Blockages in the internal movement of wei qi lead to stagnation in the gut. In addition to being a central topic of the digestion specialty, several important authors outside the Imperial Academy focused on these internal blocks. Zhang Congzheng (1150-1228) was concerned with the accumulation of heat and focused on moving liver qi. While his "school of purging and elimination" may appear to be an outgrowth of the digestion specialty, Zhang was a military physician whose training and clinical thinking were heavily influenced by the Waike (external medicine) specialty.

Zhu Danxi (1281-1358) was also interested in identifying and resolving internal stagnations, but his focus was on their contribution to stagnation and depletion of jing (essence). His "school of nourishing (kidney) yin" included key formulas for preserving harmony (Bao He Wan) by eliminating food stagnation and for escaping restraint (Yue Ju Wan) of the five stagnations (food, damp, blood, qi, heat).

The Waike specialty focused on the penetration of perverse wind through the external anatomy. That wind embodies the confusing and distracting influences generated by the individual's interactions with the world. While the current doctrine seeks to guide patients back to normality through balancing the expression of distress, Waike does so through expelling stagnations. Although practitioners of this specialty stimulate and guide the embodied spirit to release stagnations in an orderly way through the natural avenues of elimination, there generally are some healing crises, which consist of intense periods of catharsis.

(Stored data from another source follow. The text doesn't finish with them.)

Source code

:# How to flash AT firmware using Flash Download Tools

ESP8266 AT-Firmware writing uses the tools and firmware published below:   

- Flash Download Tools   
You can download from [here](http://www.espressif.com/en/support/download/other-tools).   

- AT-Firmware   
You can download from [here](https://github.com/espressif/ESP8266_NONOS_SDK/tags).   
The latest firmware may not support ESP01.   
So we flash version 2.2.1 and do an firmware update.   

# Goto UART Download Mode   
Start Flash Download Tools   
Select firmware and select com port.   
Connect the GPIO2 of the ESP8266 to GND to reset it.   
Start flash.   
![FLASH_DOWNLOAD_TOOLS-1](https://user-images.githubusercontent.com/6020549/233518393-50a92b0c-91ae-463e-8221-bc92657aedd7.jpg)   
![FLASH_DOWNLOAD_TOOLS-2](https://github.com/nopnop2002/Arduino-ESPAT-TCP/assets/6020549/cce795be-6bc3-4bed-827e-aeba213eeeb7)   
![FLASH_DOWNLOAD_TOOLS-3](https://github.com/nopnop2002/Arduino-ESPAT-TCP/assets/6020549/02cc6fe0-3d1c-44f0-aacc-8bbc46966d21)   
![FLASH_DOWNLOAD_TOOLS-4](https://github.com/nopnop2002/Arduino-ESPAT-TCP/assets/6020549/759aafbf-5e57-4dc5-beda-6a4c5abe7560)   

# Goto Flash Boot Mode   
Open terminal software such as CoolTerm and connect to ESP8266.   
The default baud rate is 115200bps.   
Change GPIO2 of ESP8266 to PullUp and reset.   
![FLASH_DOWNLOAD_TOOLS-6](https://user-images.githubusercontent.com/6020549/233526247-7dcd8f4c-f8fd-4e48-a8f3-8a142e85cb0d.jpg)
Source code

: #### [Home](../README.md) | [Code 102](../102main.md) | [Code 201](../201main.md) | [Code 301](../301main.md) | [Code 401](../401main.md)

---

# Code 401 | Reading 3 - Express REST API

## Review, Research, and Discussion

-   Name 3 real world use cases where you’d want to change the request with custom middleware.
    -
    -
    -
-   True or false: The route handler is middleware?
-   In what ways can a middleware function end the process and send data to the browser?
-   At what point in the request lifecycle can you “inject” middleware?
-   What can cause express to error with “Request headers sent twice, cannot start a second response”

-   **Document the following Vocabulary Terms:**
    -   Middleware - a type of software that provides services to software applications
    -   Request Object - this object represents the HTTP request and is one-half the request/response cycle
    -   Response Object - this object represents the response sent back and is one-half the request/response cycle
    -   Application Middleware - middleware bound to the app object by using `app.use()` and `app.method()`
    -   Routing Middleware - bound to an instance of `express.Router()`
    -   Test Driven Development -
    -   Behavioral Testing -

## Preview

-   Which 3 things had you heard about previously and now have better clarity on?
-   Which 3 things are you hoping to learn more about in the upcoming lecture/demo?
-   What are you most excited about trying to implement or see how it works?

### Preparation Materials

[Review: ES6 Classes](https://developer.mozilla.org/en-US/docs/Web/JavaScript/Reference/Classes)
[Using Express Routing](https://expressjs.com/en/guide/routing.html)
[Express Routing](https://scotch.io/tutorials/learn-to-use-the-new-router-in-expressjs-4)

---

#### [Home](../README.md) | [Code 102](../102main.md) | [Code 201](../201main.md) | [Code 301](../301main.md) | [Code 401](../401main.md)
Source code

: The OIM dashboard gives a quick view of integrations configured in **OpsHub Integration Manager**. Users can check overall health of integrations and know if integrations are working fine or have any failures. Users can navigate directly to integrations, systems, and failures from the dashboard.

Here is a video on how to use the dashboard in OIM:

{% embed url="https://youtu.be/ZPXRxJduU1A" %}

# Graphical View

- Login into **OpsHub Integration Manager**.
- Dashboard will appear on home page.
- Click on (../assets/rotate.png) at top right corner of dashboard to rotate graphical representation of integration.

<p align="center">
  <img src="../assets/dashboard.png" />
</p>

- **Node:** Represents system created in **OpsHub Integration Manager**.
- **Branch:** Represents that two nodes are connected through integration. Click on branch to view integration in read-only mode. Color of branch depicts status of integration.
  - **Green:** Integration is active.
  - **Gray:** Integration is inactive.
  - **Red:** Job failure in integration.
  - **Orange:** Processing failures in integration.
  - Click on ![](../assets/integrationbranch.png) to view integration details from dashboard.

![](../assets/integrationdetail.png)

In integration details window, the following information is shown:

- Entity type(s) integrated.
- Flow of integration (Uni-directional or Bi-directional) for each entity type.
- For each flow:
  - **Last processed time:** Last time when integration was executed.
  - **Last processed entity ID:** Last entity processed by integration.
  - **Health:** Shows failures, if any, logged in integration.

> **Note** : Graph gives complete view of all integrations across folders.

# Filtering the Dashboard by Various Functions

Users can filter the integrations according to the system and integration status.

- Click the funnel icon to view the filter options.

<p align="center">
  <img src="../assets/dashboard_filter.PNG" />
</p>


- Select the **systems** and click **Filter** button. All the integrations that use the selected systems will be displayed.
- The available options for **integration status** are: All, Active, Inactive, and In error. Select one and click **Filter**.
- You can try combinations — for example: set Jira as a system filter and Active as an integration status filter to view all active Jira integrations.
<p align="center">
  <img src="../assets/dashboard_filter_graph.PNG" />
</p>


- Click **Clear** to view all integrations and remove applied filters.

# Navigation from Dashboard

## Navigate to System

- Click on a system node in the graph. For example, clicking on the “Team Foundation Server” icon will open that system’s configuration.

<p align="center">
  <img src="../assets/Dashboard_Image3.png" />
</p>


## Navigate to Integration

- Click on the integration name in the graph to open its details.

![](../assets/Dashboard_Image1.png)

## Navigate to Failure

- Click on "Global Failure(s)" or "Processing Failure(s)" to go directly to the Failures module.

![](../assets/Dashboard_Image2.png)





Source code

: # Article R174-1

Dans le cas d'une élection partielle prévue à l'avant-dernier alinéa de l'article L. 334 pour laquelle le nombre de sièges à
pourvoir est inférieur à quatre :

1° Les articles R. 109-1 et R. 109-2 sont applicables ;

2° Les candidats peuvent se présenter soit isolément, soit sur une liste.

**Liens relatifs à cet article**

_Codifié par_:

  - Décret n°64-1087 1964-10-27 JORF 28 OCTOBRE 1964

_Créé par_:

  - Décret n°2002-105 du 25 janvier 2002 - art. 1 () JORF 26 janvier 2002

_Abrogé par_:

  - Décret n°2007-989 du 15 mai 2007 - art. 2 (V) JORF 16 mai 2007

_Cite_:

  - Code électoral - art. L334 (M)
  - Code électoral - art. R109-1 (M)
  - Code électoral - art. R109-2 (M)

Patients of the Waike specialty may experience considerable distress at certain times during the healing process. This is related to the embodied spirit's resistance to releasing certain habituated patterns of behavior and/or reaction to the interactions of life. These cathartic events expel not only physical material, but also the patterning of wei qi that generated and tolerated that accumulation. Thus, these healing crises recondition the embodied spirit's intrinsic mechanisms (wei qi) for processing input. Such transformations create, and are able to sustain, profound healing.

Historically, a broadly trained physician was able to choose which facet of life to prioritize in diagnosing and treating a particular patient. Even a brief introduction to historical traditions and specialties can transform a practitioner's approach to devising treatment strategies and expected results. Decreasing the acuteness of symptoms is sometimes not the best short-term focus.

Although our modern clinical doctrine interprets symptoms and signs as direct expressions of pathology, the classical tradition of Neijing and most specialties required that practitioners differentiate between pathogenic factors and the intrinsic responses of the embodied spirit to life's challenges. The disparate tangle of theories that have contributed to clinical doctrines of the past doesn't satisfy the modern scientific standard of (logical) consistency, but it contributes to the peculiar power of Chinese medicine. We devise our most effective treatments when we draw freely from the vast marketplace of ideas that have arisen during the long and varied history of traditional Chinese medicine.